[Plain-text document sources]
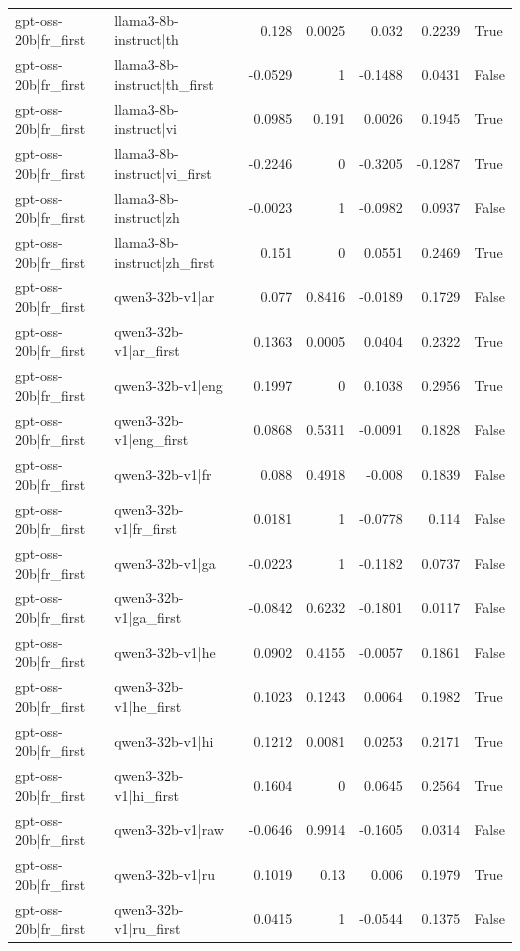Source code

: \begin{table}
\begin{tabular}{l l r r r r l}
gpt-oss-20b|fr_first & llama3-8b-instruct|th & 0.128 & 0.0025 & 0.032 & 0.2239 & True \\
gpt-oss-20b|fr_first & llama3-8b-instruct|th_first & -0.0529 & 1 & -0.1488 & 0.0431 & False \\
gpt-oss-20b|fr_first & llama3-8b-instruct|vi & 0.0985 & 0.191 & 0.0026 & 0.1945 & True \\
gpt-oss-20b|fr_first & llama3-8b-instruct|vi_first & -0.2246 & 0 & -0.3205 & -0.1287 & True \\
gpt-oss-20b|fr_first & llama3-8b-instruct|zh & -0.0023 & 1 & -0.0982 & 0.0937 & False \\
gpt-oss-20b|fr_first & llama3-8b-instruct|zh_first & 0.151 & 0 & 0.0551 & 0.2469 & True \\
gpt-oss-20b|fr_first & qwen3-32b-v1|ar & 0.077 & 0.8416 & -0.0189 & 0.1729 & False \\
gpt-oss-20b|fr_first & qwen3-32b-v1|ar_first & 0.1363 & 0.0005 & 0.0404 & 0.2322 & True \\
gpt-oss-20b|fr_first & qwen3-32b-v1|eng & 0.1997 & 0 & 0.1038 & 0.2956 & True \\
gpt-oss-20b|fr_first & qwen3-32b-v1|eng_first & 0.0868 & 0.5311 & -0.0091 & 0.1828 & False \\
gpt-oss-20b|fr_first & qwen3-32b-v1|fr & 0.088 & 0.4918 & -0.008 & 0.1839 & False \\
gpt-oss-20b|fr_first & qwen3-32b-v1|fr_first & 0.0181 & 1 & -0.0778 & 0.114 & False \\
gpt-oss-20b|fr_first & qwen3-32b-v1|ga & -0.0223 & 1 & -0.1182 & 0.0737 & False \\
gpt-oss-20b|fr_first & qwen3-32b-v1|ga_first & -0.0842 & 0.6232 & -0.1801 & 0.0117 & False \\
gpt-oss-20b|fr_first & qwen3-32b-v1|he & 0.0902 & 0.4155 & -0.0057 & 0.1861 & False \\
gpt-oss-20b|fr_first & qwen3-32b-v1|he_first & 0.1023 & 0.1243 & 0.0064 & 0.1982 & True \\
gpt-oss-20b|fr_first & qwen3-32b-v1|hi & 0.1212 & 0.0081 & 0.0253 & 0.2171 & True \\
gpt-oss-20b|fr_first & qwen3-32b-v1|hi_first & 0.1604 & 0 & 0.0645 & 0.2564 & True \\
gpt-oss-20b|fr_first & qwen3-32b-v1|raw & -0.0646 & 0.9914 & -0.1605 & 0.0314 & False \\
gpt-oss-20b|fr_first & qwen3-32b-v1|ru & 0.1019 & 0.13 & 0.006 & 0.1979 & True \\
gpt-oss-20b|fr_first & qwen3-32b-v1|ru_first & 0.0415 & 1 & -0.0544 & 0.1375 & False \\

\end{tabular}
\end{table}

> TASK: Answer with the exact lines running from the one that contains "gpt-oss-20b|fr_first & qwen3-32b-v1|ru &" through the last line of the data. Include no other line.

> SOLUTION TO THIS TASK:
gpt-oss-20b|fr_first & qwen3-32b-v1|ru & 0.1019 & 0.13 & 0.006 & 0.1979 & True \\
gpt-oss-20b|fr_first & qwen3-32b-v1|ru_first & 0.0415 & 1 & -0.0544 & 0.1375 & False \\

\end{tabular}
\end{table}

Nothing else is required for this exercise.